Updated: Jul 23
First, let me apologize. I haven't been as faithful to this page/blog as I need to be. I have been taking a bit (ok a lot) of my own advice and going for what makes me happy.
As you know, in our counseling sessions I encourage you to visualize "your perfect life". While there is no real "perfection in life" there are places, jobs, and people that we can find happiness with.
In looking at my life, I determined I was only going through the motions. Yes, I have a job, and people tell me I do well. I have a home and hobbies that keep me entertained, BUT- there was something missing. Some deep, and primal. Something that made me stop in my tracks and evaluate- life.
I was not happy.
I know, much is made of happiness. The "do your own thing" crowd from the 1970s until now has made it everything from tuning out and turning on, to a cottage industry of self-help gurus that offer peace and enlightenment- after a few paid courses.
The truth is, only YOU can decide was makes you happy. Not following some trend, step program, or cultish worship. Only YOU.
Yes, there will be "teachers" along the way that will help you identify areas, Life coaches are good for that, but in the end, only YOU can make your path to happiness.
SO- with that said, at this writing, I have less than 60 days and my life will alter on a path toward my happiness.
I asked what I wanted in my life. Peace was first and foremost. It seems the majority of my life has been "chasing" something. Men, children, and jobs. Instead of chasing "something", I am choosing to move toward something.
Peace. Quiet. Contentment has been very absent in my life. There have always been demands- either work, friends, or family. So, I needed to find peace.
Each one of us has our own definition- for me, it was no neighbors, no police/ ambo sirens shrilling through the night. It was just the quiet of nature. Wind in the tree, birds singing, the common lullabies of the earth.
The land became the search. Land- ain't cheap! Especially now! Zillow has been my friend. I searched the country over with "cheap land" as my compass. I found it.
Wyoming. Middle of nowhere, end of the earth, land.
Finding the money was the next obstacle. It took some work but solved that too. Yes, I have to work more on this side, but when I cross over to peace, it will all be worth it.
Housing was the next- Houses ain't cheap! Researching all of the possibilities I found one that will be affordable, and livable, but will still need finishing work.

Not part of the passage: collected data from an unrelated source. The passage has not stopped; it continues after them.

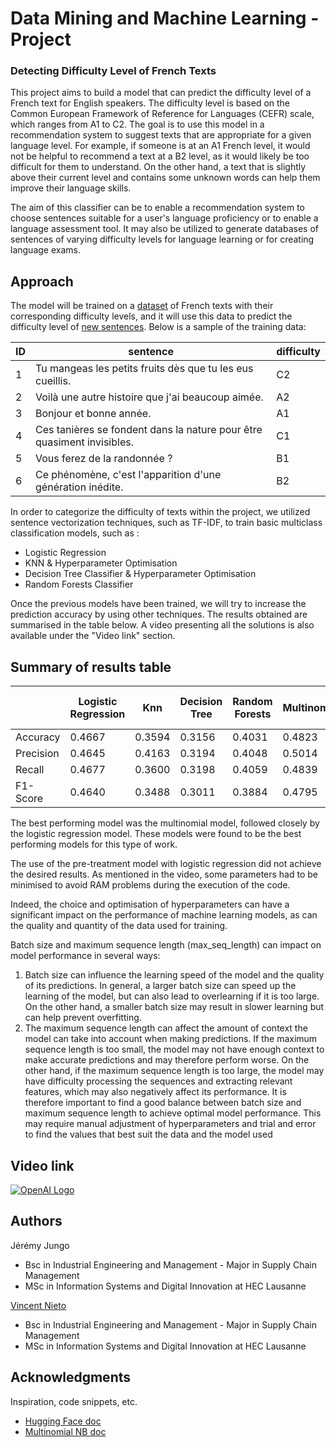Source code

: # Data Mining and Machine Learning - Project
### Detecting Difficulty Level of French Texts
This project aims to build a model that can predict the difficulty level of a French text for English speakers. The difficulty level is based on the Common European Framework of Reference for Languages (CEFR) scale, which ranges from A1 to C2. The goal is to use this model in a recommendation system to suggest texts that are appropriate for a given language level. For example, if someone is at an A1 French level, it would not be helpful to recommend a text at a B2 level, as it would likely be too difficult for them to understand. On the other hand, a text that is slightly above their current level and contains some unknown words can help them improve their language skills. 

The aim of this classifier can be to enable a recommendation system to choose sentences suitable for a user's language proficiency or to enable a language assessment tool. It may also be utilized to generate databases of sentences of varying difficulty levels for language learning or for creating language exams.

## Approach
The model will be trained on a [dataset](https://github.com/jeremUNIL/DMML2022_Blancpain/blob/main/data/training_data.csv) of French texts with their corresponding difficulty levels, and it will use this data to predict the difficulty level of [new sentences](https://github.com/jeremUNIL/DMML2022_Blancpain/blob/main/data/unlabelled_test_data.csv). Below is a sample of the training data: 


| ID | sentence | difficulty |
| --- | --- | --- |
| 1 | Tu mangeas les petits fruits dès que tu les eus cueillis. | C2 |
| 2 | Voilà une autre histoire que j'ai beaucoup aimée. | A2 |
| 3 | Bonjour et bonne année. | A1 |
| 4 | Ces tanières se fondent dans la nature pour être quasiment invisibles. | C1 |
| 5 | Vous ferez de la randonnée ? | B1 |
| 6 | Ce phénomène, c'est l'apparition d'une génération inédite. | B2 |


In order to categorize the difficulty of texts within the project, we utilized sentence vectorization techniques, such as TF-IDF, to train basic multiclass classification models, such as :
* Logistic Regression 
* KNN & Hyperparameter Optimisation 
* Decision Tree Classifier & Hyperparameter Optimisation 
* Random Forests Classifier 

Once the previous models have been trained, we will try to increase the prediction accuracy by using other techniques. The results obtained are summarised in the table below. A video presenting all the solutions is also available under the "Video link" section.
 

## Summary of results table

|| Logistic Regression | Knn | Decision Tree | Random Forests | Multinomial | FlauBERT & Log. reg. |
| --- | --- | --- | --- | --- | --- | --- |
| Accuracy | 0.4667| 0.3594 | 0.3156 | 0.4031 | 0.4823 | 0.4292 |
| Precision | 0.4645 | 0.4163 | 0.3194 | 0.4048 | 0.5014 | 0.4338 |
| Recall | 0.4677 | 0.3600 | 0.3198 | 0.4059 | 0.4839 | 0.4273 |
| F1-Score | 0.4640 | 0.3488 | 0.3011 | 0.3884 | 0.4795 | 0.4317 |

The best performing model was the multinomial model, followed closely by the logistic regression model. These models were found to be the best performing models for this type of work.

The use of the pre-treatment model with logistic regression did not achieve the desired results. As mentioned in the video, some parameters had to be minimised to avoid RAM problems during the execution of the code.

Indeed, the choice and optimisation of hyperparameters can have a significant impact on the performance of machine learning models, as can the quality and quantity of the data used for training.

Batch size and maximum sequence length (max_seq_length) can impact on model performance in several ways:
1.	Batch size can influence the learning speed of the model and the quality of its predictions. In general, a larger batch size can speed up the learning of the model, but can also lead to overlearning if it is too large. On the other hand, a smaller batch size may result in slower learning but can help prevent overfitting.
2.	The maximum sequence length can affect the amount of context the model can take into account when making predictions. If the maximum sequence length is too small, the model may not have enough context to make accurate predictions and may therefore perform worse. On the other hand, if the maximum sequence length is too large, the model may have difficulty processing the sequences and extracting relevant features, which may also negatively affect its performance.
It is therefore important to find a good balance between batch size and maximum sequence length to achieve optimal model performance. This may require manual adjustment of hyperparameters and trial and error to find the values that best suit the data and the model used


## Video link



[![OpenAI Logo](https://user-images.githubusercontent.com/114933881/208678981-31945b49-81c4-4d0b-9041-d658687ab0ce.png)](https://www.youtube.com/watch?v=PTvTLvkiAbI)



## Authors
Jérémy Jungo  
* Bsc in Industrial Engineering and Management - Major in Supply Chain Management  
* MSc in Information Systems and Digital Innovation at HEC Lausanne  

[Vincent Nieto](https://www.linkedin.com/in/vincent-nieto-4bb207214/)  
* Bsc in Industrial Engineering and Management - Major in Supply Chain Management
* MSc in Information Systems and Digital Innovation at HEC Lausanne







## Acknowledgments

Inspiration, code snippets, etc.
* [Hugging Face doc](https://huggingface.co/models?sort=downloads&search=flaubert)
* [Multinomial NB doc](https://scikit-learn.org/stable/modules/generated/sklearn.naive_bayes.MultinomialNB.html)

Moving- Wow. had forgotten what joy that is. NOPE. And that's where I am now. Packing. Looking at what to take and what I can let go of.
Letting go. Or am I shedding what I don't need for what I do?
As I move through this journey, check back. I will update with pictures and the "how-to" of my journey.
As you read this, I hope you may stop and think about what is your "happiness". It's not an easy answer and one that may start as one answer and morph into another- but it is your path to happiness.